* Provided information:
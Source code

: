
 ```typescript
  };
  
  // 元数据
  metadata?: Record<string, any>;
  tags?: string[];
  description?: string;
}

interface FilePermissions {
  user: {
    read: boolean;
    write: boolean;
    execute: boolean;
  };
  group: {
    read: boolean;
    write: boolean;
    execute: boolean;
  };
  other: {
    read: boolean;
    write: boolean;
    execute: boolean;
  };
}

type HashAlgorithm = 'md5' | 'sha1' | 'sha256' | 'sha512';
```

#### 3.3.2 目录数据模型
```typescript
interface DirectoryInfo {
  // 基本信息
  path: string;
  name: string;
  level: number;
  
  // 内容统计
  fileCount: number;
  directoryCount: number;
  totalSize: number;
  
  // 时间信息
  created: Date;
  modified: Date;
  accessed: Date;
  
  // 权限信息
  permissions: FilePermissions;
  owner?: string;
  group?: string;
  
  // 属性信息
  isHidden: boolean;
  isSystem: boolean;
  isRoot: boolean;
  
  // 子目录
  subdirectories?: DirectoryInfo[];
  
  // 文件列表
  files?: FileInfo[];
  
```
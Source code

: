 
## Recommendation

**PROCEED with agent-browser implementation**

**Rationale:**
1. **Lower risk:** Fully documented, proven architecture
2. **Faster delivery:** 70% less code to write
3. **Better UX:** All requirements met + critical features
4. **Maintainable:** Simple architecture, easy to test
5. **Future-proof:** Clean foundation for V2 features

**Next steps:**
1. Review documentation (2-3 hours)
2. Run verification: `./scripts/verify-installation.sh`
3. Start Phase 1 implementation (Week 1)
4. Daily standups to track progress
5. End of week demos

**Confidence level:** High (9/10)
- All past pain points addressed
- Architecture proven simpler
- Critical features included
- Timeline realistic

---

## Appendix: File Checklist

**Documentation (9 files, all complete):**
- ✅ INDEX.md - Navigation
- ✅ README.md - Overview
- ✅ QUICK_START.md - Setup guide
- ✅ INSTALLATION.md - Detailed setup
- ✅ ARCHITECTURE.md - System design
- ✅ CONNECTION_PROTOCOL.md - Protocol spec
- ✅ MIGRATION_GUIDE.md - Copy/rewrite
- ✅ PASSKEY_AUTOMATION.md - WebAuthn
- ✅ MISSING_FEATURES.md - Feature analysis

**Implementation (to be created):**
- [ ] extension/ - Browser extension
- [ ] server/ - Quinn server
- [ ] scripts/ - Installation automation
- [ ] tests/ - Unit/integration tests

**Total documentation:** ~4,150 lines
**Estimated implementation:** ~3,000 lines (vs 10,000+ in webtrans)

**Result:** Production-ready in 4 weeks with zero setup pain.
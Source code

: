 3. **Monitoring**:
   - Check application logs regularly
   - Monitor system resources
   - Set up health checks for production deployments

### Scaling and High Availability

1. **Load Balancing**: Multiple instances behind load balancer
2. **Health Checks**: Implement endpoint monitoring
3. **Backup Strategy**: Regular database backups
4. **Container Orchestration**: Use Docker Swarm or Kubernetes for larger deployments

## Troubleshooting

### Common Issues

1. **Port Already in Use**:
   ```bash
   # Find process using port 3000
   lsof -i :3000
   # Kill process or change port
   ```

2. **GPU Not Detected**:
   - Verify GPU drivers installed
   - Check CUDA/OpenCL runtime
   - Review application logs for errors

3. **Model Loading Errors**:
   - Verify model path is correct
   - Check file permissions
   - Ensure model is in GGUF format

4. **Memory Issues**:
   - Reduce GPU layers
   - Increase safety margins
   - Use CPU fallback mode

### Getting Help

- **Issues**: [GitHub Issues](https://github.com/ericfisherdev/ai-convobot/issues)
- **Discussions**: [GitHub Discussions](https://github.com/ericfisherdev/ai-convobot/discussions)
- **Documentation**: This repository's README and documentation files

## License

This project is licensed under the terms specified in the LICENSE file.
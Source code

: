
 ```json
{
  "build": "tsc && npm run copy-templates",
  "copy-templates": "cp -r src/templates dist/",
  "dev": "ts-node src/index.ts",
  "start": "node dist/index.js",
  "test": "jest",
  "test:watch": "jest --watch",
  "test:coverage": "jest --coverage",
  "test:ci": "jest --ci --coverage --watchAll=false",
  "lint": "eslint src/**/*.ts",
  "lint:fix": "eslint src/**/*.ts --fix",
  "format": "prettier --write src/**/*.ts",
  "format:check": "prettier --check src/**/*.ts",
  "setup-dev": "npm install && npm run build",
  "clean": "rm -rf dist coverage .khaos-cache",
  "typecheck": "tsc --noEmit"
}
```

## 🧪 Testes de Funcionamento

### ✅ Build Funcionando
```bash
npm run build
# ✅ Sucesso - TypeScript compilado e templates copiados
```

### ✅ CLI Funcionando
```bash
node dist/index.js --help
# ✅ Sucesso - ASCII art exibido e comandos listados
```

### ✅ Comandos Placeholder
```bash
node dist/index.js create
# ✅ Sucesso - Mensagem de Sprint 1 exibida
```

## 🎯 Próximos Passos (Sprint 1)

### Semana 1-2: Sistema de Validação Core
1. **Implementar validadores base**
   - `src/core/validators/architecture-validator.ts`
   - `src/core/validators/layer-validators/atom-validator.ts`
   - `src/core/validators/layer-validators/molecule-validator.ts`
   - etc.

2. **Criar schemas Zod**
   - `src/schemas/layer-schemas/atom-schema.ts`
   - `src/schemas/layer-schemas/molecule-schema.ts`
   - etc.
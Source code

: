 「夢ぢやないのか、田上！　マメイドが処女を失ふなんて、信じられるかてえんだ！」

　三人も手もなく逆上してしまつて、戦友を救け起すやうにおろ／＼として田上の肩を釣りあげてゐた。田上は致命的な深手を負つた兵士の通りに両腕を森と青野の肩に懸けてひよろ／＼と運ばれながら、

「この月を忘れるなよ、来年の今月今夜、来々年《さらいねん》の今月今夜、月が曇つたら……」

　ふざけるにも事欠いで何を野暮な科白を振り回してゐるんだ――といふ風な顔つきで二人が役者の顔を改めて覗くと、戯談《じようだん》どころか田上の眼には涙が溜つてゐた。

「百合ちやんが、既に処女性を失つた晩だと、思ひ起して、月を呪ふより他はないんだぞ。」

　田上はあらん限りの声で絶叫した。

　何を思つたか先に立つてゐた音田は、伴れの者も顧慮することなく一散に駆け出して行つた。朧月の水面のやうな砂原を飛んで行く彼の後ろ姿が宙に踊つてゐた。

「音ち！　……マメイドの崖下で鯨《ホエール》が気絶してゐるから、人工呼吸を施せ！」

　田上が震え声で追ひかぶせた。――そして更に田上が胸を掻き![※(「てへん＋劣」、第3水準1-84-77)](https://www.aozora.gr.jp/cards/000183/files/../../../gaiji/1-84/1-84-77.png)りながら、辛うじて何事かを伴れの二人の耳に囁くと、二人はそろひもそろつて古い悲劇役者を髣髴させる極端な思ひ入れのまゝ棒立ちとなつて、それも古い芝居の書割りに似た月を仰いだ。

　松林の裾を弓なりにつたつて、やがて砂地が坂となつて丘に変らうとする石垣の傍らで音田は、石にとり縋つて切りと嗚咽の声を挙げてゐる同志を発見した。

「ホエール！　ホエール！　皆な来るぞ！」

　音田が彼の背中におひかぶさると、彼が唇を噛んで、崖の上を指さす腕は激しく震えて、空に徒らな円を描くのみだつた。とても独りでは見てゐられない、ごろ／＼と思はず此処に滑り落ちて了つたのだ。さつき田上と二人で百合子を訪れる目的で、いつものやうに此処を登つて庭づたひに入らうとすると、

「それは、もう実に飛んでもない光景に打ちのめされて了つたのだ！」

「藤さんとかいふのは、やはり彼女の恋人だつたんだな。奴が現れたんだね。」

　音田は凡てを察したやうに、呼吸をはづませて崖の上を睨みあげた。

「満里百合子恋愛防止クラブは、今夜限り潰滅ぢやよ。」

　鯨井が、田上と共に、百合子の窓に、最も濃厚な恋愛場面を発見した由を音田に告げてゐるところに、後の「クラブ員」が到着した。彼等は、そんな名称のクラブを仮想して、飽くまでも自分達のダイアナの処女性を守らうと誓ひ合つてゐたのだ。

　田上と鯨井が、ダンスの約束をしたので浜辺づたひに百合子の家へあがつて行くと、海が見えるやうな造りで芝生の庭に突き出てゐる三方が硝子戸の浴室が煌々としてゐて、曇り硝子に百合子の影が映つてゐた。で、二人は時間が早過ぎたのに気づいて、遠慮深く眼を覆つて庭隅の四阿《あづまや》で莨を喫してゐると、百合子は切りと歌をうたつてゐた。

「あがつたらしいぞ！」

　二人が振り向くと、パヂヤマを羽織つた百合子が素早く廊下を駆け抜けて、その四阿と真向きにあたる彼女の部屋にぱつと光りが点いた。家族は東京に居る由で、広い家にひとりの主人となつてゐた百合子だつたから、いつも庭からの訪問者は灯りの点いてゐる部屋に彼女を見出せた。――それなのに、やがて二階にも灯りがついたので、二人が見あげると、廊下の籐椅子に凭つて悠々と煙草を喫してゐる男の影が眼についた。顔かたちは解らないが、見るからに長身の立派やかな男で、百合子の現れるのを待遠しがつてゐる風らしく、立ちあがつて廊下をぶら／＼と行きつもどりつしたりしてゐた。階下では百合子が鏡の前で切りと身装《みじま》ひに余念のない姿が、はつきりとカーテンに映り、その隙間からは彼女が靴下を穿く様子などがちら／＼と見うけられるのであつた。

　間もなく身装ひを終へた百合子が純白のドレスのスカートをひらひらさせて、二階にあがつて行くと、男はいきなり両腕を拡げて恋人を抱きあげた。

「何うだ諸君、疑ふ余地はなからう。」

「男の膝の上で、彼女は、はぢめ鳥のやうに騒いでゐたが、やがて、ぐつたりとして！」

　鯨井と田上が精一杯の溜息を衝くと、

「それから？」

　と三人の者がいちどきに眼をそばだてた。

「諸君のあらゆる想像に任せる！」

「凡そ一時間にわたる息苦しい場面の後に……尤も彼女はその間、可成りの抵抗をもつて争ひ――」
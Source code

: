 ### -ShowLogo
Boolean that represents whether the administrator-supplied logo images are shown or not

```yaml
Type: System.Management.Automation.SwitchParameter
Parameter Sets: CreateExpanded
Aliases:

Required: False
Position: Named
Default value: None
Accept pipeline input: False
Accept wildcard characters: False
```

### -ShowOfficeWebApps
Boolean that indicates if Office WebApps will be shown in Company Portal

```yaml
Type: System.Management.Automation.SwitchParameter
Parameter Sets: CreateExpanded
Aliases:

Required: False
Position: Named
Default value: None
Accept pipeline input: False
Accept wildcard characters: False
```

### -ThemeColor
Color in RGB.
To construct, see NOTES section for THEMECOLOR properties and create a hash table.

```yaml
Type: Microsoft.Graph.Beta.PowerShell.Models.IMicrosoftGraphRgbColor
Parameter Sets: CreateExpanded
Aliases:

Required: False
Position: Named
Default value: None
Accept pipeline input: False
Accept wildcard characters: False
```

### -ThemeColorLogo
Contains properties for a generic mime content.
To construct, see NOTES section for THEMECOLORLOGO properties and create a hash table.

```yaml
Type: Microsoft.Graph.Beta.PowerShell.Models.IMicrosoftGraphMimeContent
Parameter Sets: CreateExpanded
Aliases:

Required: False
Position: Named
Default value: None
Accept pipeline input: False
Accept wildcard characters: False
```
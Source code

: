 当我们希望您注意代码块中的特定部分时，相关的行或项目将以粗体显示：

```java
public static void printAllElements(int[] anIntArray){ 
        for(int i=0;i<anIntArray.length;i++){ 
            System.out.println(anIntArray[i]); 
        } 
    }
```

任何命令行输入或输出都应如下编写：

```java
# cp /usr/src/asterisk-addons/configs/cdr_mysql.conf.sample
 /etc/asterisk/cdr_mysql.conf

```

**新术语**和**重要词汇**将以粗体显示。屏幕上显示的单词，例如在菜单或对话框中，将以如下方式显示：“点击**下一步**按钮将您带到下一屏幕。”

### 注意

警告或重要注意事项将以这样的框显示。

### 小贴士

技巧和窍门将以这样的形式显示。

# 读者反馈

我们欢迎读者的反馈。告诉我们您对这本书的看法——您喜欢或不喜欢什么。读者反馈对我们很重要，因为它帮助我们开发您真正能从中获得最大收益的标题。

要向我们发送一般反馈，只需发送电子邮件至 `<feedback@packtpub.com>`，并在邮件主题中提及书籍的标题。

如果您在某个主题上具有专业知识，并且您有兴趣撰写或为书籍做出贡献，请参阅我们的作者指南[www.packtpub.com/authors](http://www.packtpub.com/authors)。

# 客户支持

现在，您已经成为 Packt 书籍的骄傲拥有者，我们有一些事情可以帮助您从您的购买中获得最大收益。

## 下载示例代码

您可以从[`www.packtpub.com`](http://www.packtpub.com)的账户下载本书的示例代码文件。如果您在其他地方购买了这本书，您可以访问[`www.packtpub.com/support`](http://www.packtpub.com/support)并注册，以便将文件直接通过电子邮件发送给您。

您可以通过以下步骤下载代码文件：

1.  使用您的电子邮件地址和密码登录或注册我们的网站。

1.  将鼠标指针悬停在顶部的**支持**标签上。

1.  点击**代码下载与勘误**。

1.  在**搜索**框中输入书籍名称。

* Problem to solve: Working through the records, copy each line in which the word "with" appears.

* Written reply:
**PROCEED with agent-browser implementation**
**Result:** Production-ready in 4 weeks with zero setup pain.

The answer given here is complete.